After Nine Months, Post Is Delivered
It took nine months, but Capricia Marshall is finally -- and fully -- the new chief of protocol of the United States.
The journey from Clinton confidante to ambassador ended Thursday afternoon when a delighted Secretary of State Hillary Clinton formally swore in her longtime aide and protege. "Capricia has been an extraordinary friend and colleague," she told the crowd packed into the State Department's Ben Franklin reception room. "There is no one in Washington who has worked for me longer. ...It is, for me, a great personal pleasure."
The glamorous Marshall, 45, hitched her star to the Clinton family in 1992, serving as right hand for the first lady, protector to Chelsea Clinton (who attended the swearing-in), White House social secretary and insider on Hillary's Senate and presidential bids. Her loyalty was rewarded this year with the plum protocol job -- but the confirmation was delayed for a tense few months while Marshall sorted out tax issues and what exactly her role would be as official liaison to foreign leaders, and whether the Obama camp would put one of their own into a new unofficial role that would take away some of her responsibilities.
All that's ancient history. The White House sent senior adviser Valerie Jarrett and Social Secretary Desirée Rogers to the ceremony, which looked like a reunion of Team Clinton: Terry McAuliffe, Ann Jordan, Bob Johnson, Lisa Caputo, Mandy Grunwald and Melanne Verveer, along with former White House social secretaries and protocol chiefs Ann Stock, Lea Berman, Lucky Roosevelt and Lloyd Hand. "Everyone we know is here!" Verveer said. "If you don't get out much, this is the way to do it."
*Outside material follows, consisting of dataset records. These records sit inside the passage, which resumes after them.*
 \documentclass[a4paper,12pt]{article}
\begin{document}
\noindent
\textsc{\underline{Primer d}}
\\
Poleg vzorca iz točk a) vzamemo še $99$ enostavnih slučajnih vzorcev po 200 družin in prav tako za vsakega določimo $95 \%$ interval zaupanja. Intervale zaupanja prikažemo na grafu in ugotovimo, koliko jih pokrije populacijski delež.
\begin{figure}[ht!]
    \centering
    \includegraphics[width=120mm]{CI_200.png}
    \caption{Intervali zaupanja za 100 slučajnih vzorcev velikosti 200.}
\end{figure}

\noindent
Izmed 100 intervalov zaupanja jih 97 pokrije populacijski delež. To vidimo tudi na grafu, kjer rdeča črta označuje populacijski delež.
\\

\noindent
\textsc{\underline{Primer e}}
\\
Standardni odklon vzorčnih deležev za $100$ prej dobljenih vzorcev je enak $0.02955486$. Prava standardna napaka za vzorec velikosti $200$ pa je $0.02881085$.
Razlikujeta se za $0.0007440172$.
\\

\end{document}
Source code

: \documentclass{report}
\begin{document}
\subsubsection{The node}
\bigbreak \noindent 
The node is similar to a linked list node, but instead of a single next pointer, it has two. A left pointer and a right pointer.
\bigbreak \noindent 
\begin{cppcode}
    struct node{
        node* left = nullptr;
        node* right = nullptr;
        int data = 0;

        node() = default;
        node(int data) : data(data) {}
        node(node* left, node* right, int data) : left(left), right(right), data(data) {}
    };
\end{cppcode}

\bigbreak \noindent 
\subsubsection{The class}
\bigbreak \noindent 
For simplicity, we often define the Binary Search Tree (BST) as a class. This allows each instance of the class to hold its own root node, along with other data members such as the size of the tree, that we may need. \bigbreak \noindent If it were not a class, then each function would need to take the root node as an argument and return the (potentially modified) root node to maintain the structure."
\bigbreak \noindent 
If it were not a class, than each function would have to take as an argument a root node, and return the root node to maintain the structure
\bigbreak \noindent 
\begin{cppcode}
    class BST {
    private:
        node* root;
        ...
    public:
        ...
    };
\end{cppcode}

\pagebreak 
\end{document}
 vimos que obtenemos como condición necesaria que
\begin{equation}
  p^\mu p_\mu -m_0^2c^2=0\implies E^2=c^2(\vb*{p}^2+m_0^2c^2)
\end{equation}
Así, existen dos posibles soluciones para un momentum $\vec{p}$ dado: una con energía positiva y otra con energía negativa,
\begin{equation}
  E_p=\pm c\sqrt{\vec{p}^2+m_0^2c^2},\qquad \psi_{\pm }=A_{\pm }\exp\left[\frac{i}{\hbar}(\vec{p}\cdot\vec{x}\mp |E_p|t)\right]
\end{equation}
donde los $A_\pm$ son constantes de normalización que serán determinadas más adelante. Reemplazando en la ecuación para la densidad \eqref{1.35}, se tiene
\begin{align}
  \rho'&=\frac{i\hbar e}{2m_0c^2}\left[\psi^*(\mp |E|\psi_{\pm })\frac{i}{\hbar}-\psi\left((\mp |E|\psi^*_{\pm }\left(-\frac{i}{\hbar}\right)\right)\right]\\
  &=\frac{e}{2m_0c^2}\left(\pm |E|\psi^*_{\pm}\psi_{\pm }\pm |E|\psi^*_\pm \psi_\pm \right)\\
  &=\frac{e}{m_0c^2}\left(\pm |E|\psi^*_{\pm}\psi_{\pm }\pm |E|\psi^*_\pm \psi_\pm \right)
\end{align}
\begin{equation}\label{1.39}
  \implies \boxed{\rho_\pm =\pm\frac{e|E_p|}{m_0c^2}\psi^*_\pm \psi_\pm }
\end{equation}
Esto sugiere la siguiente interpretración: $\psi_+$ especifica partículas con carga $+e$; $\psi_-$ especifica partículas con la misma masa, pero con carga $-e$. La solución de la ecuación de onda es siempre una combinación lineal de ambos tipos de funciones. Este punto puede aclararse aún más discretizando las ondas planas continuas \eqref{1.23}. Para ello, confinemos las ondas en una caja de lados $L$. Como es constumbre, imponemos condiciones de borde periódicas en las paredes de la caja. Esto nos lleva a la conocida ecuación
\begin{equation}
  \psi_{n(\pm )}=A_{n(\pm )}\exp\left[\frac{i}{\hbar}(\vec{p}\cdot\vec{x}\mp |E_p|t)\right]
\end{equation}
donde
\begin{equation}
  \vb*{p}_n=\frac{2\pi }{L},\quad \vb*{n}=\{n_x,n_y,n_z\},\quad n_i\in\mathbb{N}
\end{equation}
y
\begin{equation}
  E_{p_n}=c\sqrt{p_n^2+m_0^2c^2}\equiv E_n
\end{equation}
The newly minted ambassador -- with husband Rob and son Cole at her side, and her parents, Frank and Mary Penavic, proudly watching -- was both exuberant and humble. "I could not be more thrilled," she said, beaming. Then she thanked Clinton, who took her on "the roller coaster ride of a lifetime," President Obama, and many, many others: "To quote our secretary, it does take a village to bring me here today -- and in my case, a really, really big one."